All records are to be transcribed in full; any pictures among them are to be skipped.

=-=-=

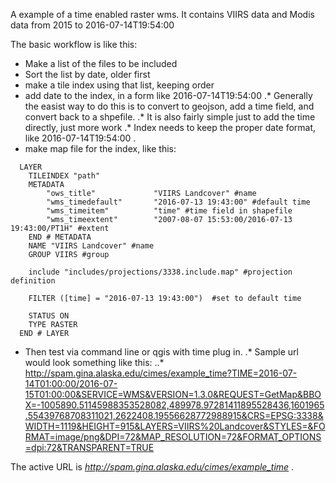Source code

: A example of a time enabled raster wms.  It contains VIIRS data and Modis data from 2015 to 2016-07-14T19:54:00

The basic workflow is like this:
* Make a list of the files to be included
* Sort the list by date, older first
* make a tile index using that list, keeping order
* add date to the index, in a form like 2016-07-14T19:54:00
.* Generally the easist way to do this is to convert to geojson, add a time field, and convert back to a shpefile.
.* It is also fairly simple just to add the time directly, just more work
.* Index needs to keep the proper date format, like 2016-07-14T19:54:00 .
* make map file for the index, like this:
```
  LAYER
    TILEINDEX "path"
    METADATA
        "ows_title"             "VIIRS Landcover" #name
        "wms_timedefault"       "2016-07-13 19:43:00" #default time
        "wms_timeitem"          "time" #time field in shapefile 
        "wms_timeextent"        "2007-08-07 15:53:00/2016-07-13 19:43:00/PT1H" #extent
    END # METADATA
    NAME "VIIRS Landcover" #name
    GROUP VIIRS #group
    
    include "includes/projections/3338.include.map" #projection definition

    FILTER ([time] = "2016-07-13 19:43:00")  #set to default time

    STATUS ON
    TYPE RASTER
  END # LAYER

```
* Then test via command line or qgis with time plug in.
.* Sample url would look something like this:
..* http://spam.gina.alaska.edu/cimes/example_time?TIME=2016-07-14T01:00:00/2016-07-15T01:00:00&SERVICE=WMS&VERSION=1.3.0&REQUEST=GetMap&BBOX=-1005890.51145988353528082,489978.97281411895528436,1601965.55439768708311021,2622408.19556628772988915&CRS=EPSG:3338&WIDTH=1119&HEIGHT=915&LAYERS=VIIRS%20Landcover&STYLES=&FORMAT=image/png&DPI=72&MAP_RESOLUTION=72&FORMAT_OPTIONS=dpi:72&TRANSPARENT=TRUE

The active URL is *http://spam.gina.alaska.edu/cimes/example_time* . 

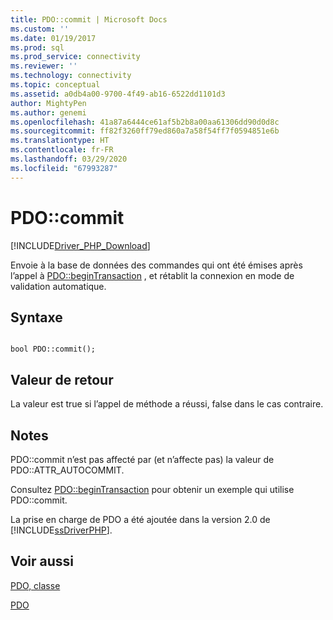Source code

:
 ```yaml
---
title: PDO::commit | Microsoft Docs
ms.custom: ''
ms.date: 01/19/2017
ms.prod: sql
ms.prod_service: connectivity
ms.reviewer: ''
ms.technology: connectivity
ms.topic: conceptual
ms.assetid: a0db4a00-9700-4f49-ab16-6522dd1101d3
author: MightyPen
ms.author: genemi
ms.openlocfilehash: 41a87a6444ce61af5b2b8a00aa61306dd90d0d8c
ms.sourcegitcommit: ff82f3260ff79ed860a7a58f54ff7f0594851e6b
ms.translationtype: HT
ms.contentlocale: fr-FR
ms.lasthandoff: 03/29/2020
ms.locfileid: "67993287"
---
```

# <a name="pdocommit"></a>PDO::commit
[!INCLUDE[Driver_PHP_Download](../../includes/driver_php_download.md)]

Envoie à la base de données des commandes qui ont été émises après l’appel à [PDO::beginTransaction](../../connect/php/pdo-begintransaction.md) , et rétablit la connexion en mode de validation automatique.  
  
## <a name="syntax"></a>Syntaxe  
  
```  
  
bool PDO::commit();  
```  
  
## <a name="return-value"></a>Valeur de retour  
La valeur est true si l’appel de méthode a réussi, false dans le cas contraire.  
  
## <a name="remarks"></a>Notes  
PDO::commit n’est pas affecté par (et n’affecte pas) la valeur de PDO::ATTR_AUTOCOMMIT.  
  
Consultez [PDO::beginTransaction](../../connect/php/pdo-begintransaction.md) pour obtenir un exemple qui utilise PDO::commit.  
  
La prise en charge de PDO a été ajoutée dans la version 2.0 de [!INCLUDE[ssDriverPHP](../../includes/ssdriverphp_md.md)].  
  
## <a name="see-also"></a>Voir aussi  
[PDO, classe](../../connect/php/pdo-class.md)

[PDO](https://php.net/manual/book.pdo.php)  
  
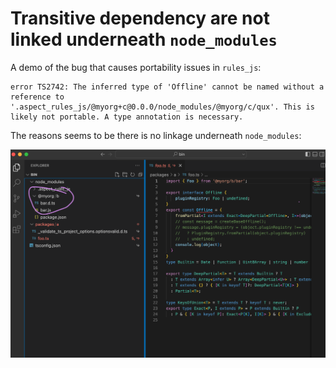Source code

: Transitive dependency are not linked underneath `node_modules`
===============

A demo of the bug that causes portability issues in `rules_js`:

```
error TS2742: The inferred type of 'Offline' cannot be named without a reference to '.aspect_rules_js/@myorg+c@0.0.0/node_modules/@myorg/c/qux'. This is likely not portable. A type annotation is necessary.
```

The reasons seems to be there is no linkage underneath `node_modules`:

![Screenshot of the bug](screenshot.png "Screenshot")
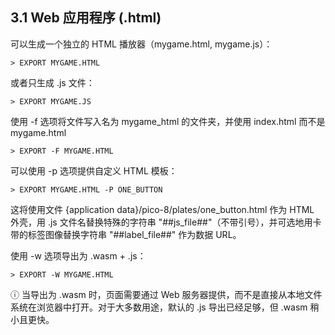 ## 3.1 Web 应用程序 (.html)

可以生成一个独立的 HTML 播放器（mygame.html, mygame.js）：

```
> EXPORT MYGAME.HTML  
```

或者只生成 .js 文件：

```
> EXPORT MYGAME.JS  
```

使用 -f 选项将文件写入名为 mygame_html 的文件夹，并使用 index.html 而不是 mygame.html

```
> EXPORT -F MYGAME.HTML  
```

可以使用 -p 选项提供自定义 HTML 模板：

```
> EXPORT MYGAME.HTML -P ONE_BUTTON  
```

这将使用文件 {application data}/pico-8/plates/one_button.html 作为 HTML 外壳，用 .js 文件名替换特殊的字符串 "##js_file##"（不带引号），并可选地用卡带的标签图像替换字符串 "##label_file##" 作为数据 URL。

使用 -w 选项导出为 .wasm + .js：

```
> EXPORT -W MYGAME.HTML  
```

ⓘ 当导出为 .wasm 时，页面需要通过 Web 服务器提供，而不是直接从本地文件系统在浏览器中打开。对于大多数用途，默认的 .js 导出已经足够，但 .wasm 稍小且更快。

=-=-=

• Exercise result
Source code

: A example of a time enabled raster wms.  It contains VIIRS data and Modis data from 2015 to 2016-07-14T19:54:00

The basic workflow is like this:
* Make a list of the files to be included
* Sort the list by date, older first
* make a tile index using that list, keeping order
* add date to the index, in a form like 2016-07-14T19:54:00
.* Generally the easist way to do this is to convert to geojson, add a time field, and convert back to a shpefile.
.* It is also fairly simple just to add the time directly, just more work
.* Index needs to keep the proper date format, like 2016-07-14T19:54:00 .
* make map file for the index, like this:
```
  LAYER
    TILEINDEX "path"
    METADATA
        "ows_title"             "VIIRS Landcover" #name
        "wms_timedefault"       "2016-07-13 19:43:00" #default time
        "wms_timeitem"          "time" #time field in shapefile 
        "wms_timeextent"        "2007-08-07 15:53:00/2016-07-13 19:43:00/PT1H" #extent
    END # METADATA
    NAME "VIIRS Landcover" #name
    GROUP VIIRS #group
    
    include "includes/projections/3338.include.map" #projection definition

    FILTER ([time] = "2016-07-13 19:43:00")  #set to default time

    STATUS ON
    TYPE RASTER
  END # LAYER

```
* Then test via command line or qgis with time plug in.
.* Sample url would look something like this:
..* http://spam.gina.alaska.edu/cimes/example_time?TIME=2016-07-14T01:00:00/2016-07-15T01:00:00&SERVICE=WMS&VERSION=1.3.0&REQUEST=GetMap&BBOX=-1005890.51145988353528082,489978.97281411895528436,1601965.55439768708311021,2622408.19556628772988915&CRS=EPSG:3338&WIDTH=1119&HEIGHT=915&LAYERS=VIIRS%20Landcover&STYLES=&FORMAT=image/png&DPI=72&MAP_RESOLUTION=72&FORMAT_OPTIONS=dpi:72&TRANSPARENT=TRUE

The active URL is *http://spam.gina.alaska.edu/cimes/example_time* . 

Source code

:
 ```yaml
---
title: PDO::commit | Microsoft Docs
ms.custom: ''
ms.date: 01/19/2017
ms.prod: sql
ms.prod_service: connectivity
ms.reviewer: ''
ms.technology: connectivity
ms.topic: conceptual
ms.assetid: a0db4a00-9700-4f49-ab16-6522dd1101d3
author: MightyPen
ms.author: genemi
ms.openlocfilehash: 41a87a6444ce61af5b2b8a00aa61306dd90d0d8c
ms.sourcegitcommit: ff82f3260ff79ed860a7a58f54ff7f0594851e6b
ms.translationtype: HT
ms.contentlocale: fr-FR
ms.lasthandoff: 03/29/2020
ms.locfileid: "67993287"
---
```

# <a name="pdocommit"></a>PDO::commit
[!INCLUDE[Driver_PHP_Download](../../includes/driver_php_download.md)]

Envoie à la base de données des commandes qui ont été émises après l’appel à [PDO::beginTransaction](../../connect/php/pdo-begintransaction.md) , et rétablit la connexion en mode de validation automatique.  
  
## <a name="syntax"></a>Syntaxe  
  
```  
  
bool PDO::commit();  
```  
  
## <a name="return-value"></a>Valeur de retour  
La valeur est true si l’appel de méthode a réussi, false dans le cas contraire.  
  
## <a name="remarks"></a>Notes  
PDO::commit n’est pas affecté par (et n’affecte pas) la valeur de PDO::ATTR_AUTOCOMMIT.  
  
Consultez [PDO::beginTransaction](../../connect/php/pdo-begintransaction.md) pour obtenir un exemple qui utilise PDO::commit.  
  
La prise en charge de PDO a été ajoutée dans la version 2.0 de [!INCLUDE[ssDriverPHP](../../includes/ssdriverphp_md.md)].  
  
## <a name="see-also"></a>Voir aussi  
[PDO, classe](../../connect/php/pdo-class.md)

[PDO](https://php.net/manual/book.pdo.php)  
  
Source code

: Transitive dependency are not linked underneath `node_modules`
===============

A demo of the bug that causes portability issues in `rules_js`:

```
error TS2742: The inferred type of 'Offline' cannot be named without a reference to '.aspect_rules_js/@myorg+c@0.0.0/node_modules/@myorg/c/qux'. This is likely not portable. A type annotation is necessary.
```

The reasons seems to be there is no linkage underneath `node_modules`:

![Screenshot of the bug](screenshot.png "Screenshot")
 ## 3.1 Web 应用程序 (.html)

可以生成一个独立的 HTML 播放器（mygame.html, mygame.js）：

```
> EXPORT MYGAME.HTML  
```

或者只生成 .js 文件：

```
> EXPORT MYGAME.JS  
```

使用 -f 选项将文件写入名为 mygame_html 的文件夹，并使用 index.html 而不是 mygame.html

```
> EXPORT -F MYGAME.HTML  
```

可以使用 -p 选项提供自定义 HTML 模板：

```
> EXPORT MYGAME.HTML -P ONE_BUTTON  
```

这将使用文件 {application data}/pico-8/plates/one_button.html 作为 HTML 外壳，用 .js 文件名替换特殊的字符串 "##js_file##"（不带引号），并可选地用卡带的标签图像替换字符串 "##label_file##" 作为数据 URL。

使用 -w 选项导出为 .wasm + .js：

```
> EXPORT -W MYGAME.HTML  
```

ⓘ 当导出为 .wasm 时，页面需要通过 Web 服务器提供，而不是直接从本地文件系统在浏览器中打开。对于大多数用途，默认的 .js 导出已经足够，但 .wasm 稍小且更快。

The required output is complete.